**Instructions to follow**
Every line in the entries that holds "database" should be identified and copied.

**Given data**
━━━
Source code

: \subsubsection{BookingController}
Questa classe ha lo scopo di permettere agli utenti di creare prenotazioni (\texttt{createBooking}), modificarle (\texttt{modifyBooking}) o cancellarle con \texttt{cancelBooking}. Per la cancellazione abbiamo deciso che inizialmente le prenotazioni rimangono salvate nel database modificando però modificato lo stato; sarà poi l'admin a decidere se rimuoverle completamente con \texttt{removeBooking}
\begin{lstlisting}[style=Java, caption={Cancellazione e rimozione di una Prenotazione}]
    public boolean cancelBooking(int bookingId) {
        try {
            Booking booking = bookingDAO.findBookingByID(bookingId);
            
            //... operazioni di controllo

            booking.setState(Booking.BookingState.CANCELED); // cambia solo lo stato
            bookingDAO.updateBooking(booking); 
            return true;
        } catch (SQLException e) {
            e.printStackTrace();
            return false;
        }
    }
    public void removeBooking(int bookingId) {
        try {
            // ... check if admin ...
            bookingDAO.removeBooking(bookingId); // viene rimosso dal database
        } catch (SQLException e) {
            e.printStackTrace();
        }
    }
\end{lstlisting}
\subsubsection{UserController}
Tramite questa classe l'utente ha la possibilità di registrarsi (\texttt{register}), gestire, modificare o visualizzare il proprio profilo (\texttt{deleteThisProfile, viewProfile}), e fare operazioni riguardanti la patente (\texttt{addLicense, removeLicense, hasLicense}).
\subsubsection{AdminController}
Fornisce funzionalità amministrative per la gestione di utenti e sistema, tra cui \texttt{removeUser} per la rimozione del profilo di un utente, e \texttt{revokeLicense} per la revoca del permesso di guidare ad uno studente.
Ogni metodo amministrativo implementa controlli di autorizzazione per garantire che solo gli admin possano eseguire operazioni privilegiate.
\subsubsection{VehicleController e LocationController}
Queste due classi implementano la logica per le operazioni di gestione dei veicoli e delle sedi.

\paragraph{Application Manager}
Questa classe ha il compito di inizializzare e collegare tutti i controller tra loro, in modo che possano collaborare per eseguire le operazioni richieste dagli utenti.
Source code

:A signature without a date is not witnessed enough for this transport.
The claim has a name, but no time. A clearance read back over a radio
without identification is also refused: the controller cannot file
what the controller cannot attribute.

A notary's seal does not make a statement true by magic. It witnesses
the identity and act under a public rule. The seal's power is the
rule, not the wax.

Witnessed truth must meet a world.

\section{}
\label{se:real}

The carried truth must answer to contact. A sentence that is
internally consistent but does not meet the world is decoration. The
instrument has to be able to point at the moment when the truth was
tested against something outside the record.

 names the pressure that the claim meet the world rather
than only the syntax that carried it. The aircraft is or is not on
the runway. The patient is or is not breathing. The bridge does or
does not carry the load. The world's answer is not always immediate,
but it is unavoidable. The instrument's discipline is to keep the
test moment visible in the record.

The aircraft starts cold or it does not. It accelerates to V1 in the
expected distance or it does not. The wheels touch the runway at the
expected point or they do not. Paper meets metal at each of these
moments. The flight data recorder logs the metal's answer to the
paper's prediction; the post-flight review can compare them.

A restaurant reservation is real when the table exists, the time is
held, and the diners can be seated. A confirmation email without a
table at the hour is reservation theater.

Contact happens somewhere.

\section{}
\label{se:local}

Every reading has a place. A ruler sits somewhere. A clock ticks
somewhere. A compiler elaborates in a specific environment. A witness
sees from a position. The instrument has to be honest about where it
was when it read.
━━━
**Solved problem**
Questa classe ha lo scopo di permettere agli utenti di creare prenotazioni (\texttt{createBooking}), modificarle (\texttt{modifyBooking}) o cancellarle con \texttt{cancelBooking}. Per la cancellazione abbiamo deciso che inizialmente le prenotazioni rimangono salvate nel database modificando però modificato lo stato; sarà poi l'admin a decidere se rimuoverle completamente con \texttt{removeBooking}
            bookingDAO.removeBooking(bookingId); // viene rimosso dal database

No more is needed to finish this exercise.